Pull out every line below that holds the word "remotely".

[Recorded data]
____________________

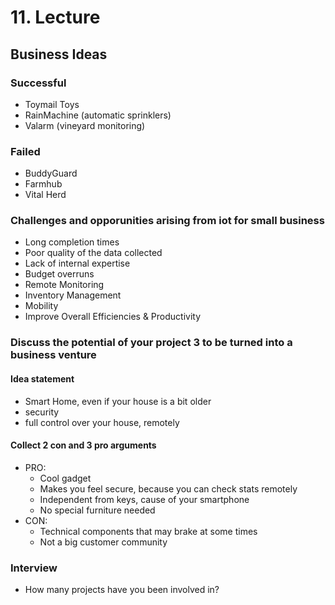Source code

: # 11. Lecture

## Business Ideas
### Successful
- Toymail Toys
- RainMachine (automatic sprinklers)
- Valarm (vineyard monitoring)

### Failed
- BuddyGuard
- Farmhub
- Vital Herd

### Challenges and opporunities arising from iot for small business
* Long completion times
* Poor quality of the data collected
* Lack of internal expertise
* Budget overruns
* Remote Monitoring
* Inventory Management
* Mobility
* Improve Overall Efficiencies & Productivity

### Discuss the potential of your project 3 to be turned into a business venture
#### Idea statement
- Smart Home, even if your house is a bit older
- security
- full control over your house, remotely
#### Collect 2  con and 3 pro arguments
- PRO:
    - Cool gadget
    - Makes you feel secure, because you can check stats remotely
    - Independent from keys, cause of your smartphone
    - No special furniture needed
- CON:
    - Technical components that may brake at some times
    - Not a big customer community

### Interview
* How many projects have you been involved in?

____________________

> [Task solution]:
- full control over your house, remotely
    - Makes you feel secure, because you can check stats remotely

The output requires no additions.